Connectivity has become the decisive factor. Sixty percent of Dutch corporates would consider leaving a poorly connected location; the same group would pay more to move to a better-served building. Accessibility is no longer a secondary consideration. It is a pricing driver. Cities where demographics, jobs and transport align — London, Paris, Amsterdam, Madrid, Munich — are where demand concentrates and rents hold. Everywhere else, the picture darkens quickly.
In locations where rents sit between €15 and €20 per square metre, refurbishment costs cannot be carried. Incentive packages currently exceed 50% in these markets, and once fit-out contributions are added, income disappears. La Pierre's term for what has happened to capital deployed in peripheral locations during the low-rate era: "capital annihilation." On the prospect of a cavalry-led market recovery rescuing those positions: "They ain't coming."
The reckoning deferred
Many of those assets remain on institutional balance sheets at values that could not be realised in a sale. Karin Diedrich of ARAG SE put a target ceiling of 20–30% on office within a healthy real estate portfolio — but reaching it requires transacting assets in a market where liquidity for weaker stock has largely gone. The write-downs are still in the books. The adjustment is still under way.

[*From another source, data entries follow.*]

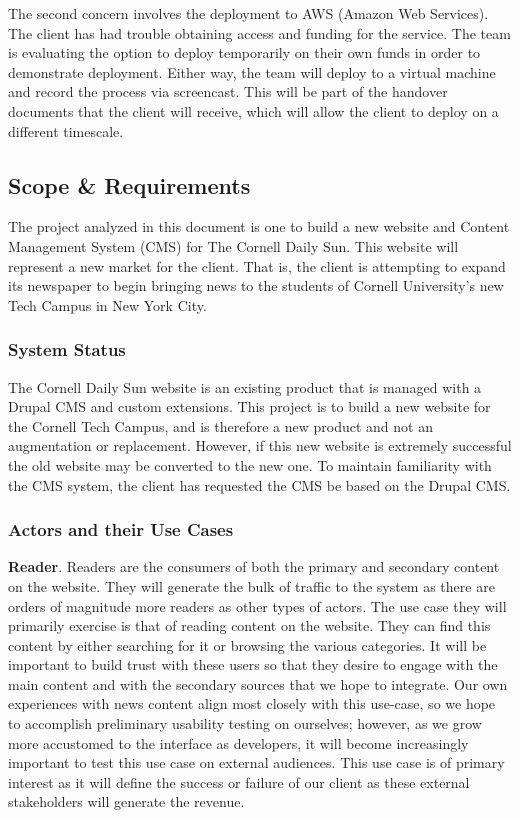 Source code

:\documentclass[11pt]{article} %
\begin{document}
The second concern involves the deployment to AWS (Amazon Web Services). The client has had trouble obtaining access and funding for the service. The team is evaluating the option to deploy temporarily on their own funds in order to demonstrate deployment. Either way, the team will deploy to a virtual machine and record the process via screencast. This will be part of the handover documents that the client will receive, which will allow the client to deploy on a different timescale.

\subsection{Scope \& Requirements}

The project analyzed in this document is one to build a new website and Content Management System (CMS) for The Cornell Daily Sun. This website will represent a new market for the client. That is, the client is attempting to expand its newspaper to begin bringing news to the students of Cornell University’s new Tech Campus in New York City.
                   
\subsubsection{System Status}
                   
The Cornell Daily Sun website is an existing product that is managed with a Drupal CMS and custom extensions. This project is to build a new website for the Cornell Tech Campus, and is therefore a new product and not an augmentation or replacement. However, if this new website is extremely successful the old website may be converted to the new one. To maintain familiarity with the CMS system, the client has requested the CMS be based on the Drupal CMS.

\subsubsection{Actors and their Use Cases}

\textbf{Reader}. Readers are the consumers of both the primary and secondary content on the website. They will generate the bulk of traffic to the system as there are orders of magnitude more readers as other types of actors. The use case they will primarily exercise is that of reading content on the website. They can find this content by either searching for it or browsing the various categories. It will be important to build trust with these users so that they desire to engage with the main content and with the secondary sources that we hope to integrate. Our own experiences with news content align most closely with this use-case, so we hope to accomplish preliminary usability testing on ourselves; however, as we grow more accustomed to the interface as developers, it will become increasingly important to test this use case on external audiences. This use case is of primary interest as it will define the success or failure of our client as these external stakeholders will generate the revenue.
\end{document}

The panel's closing question sharpened the picture. Asked where each panellist would put €50 million in European office today, the answers converged fast. Vandeginste: Amsterdam, where zero new supply over the next three to four years makes the arithmetic straightforward. La Pierre: Amsterdam, same reasoning. Bull-Diamond chose differently. "The City of London. Despite political turmoil and economic uncertainty — London is not the UK. It's its own little ecosystem. It has growth, and it has supply constraints."
Four panellists. Two cities. Three direct answers. Clear conviction.
Office has not ceased to be an investable asset class. But it has ceased to be a broad one. The question is no longer whether office works, but where. And the answer to that is narrowing.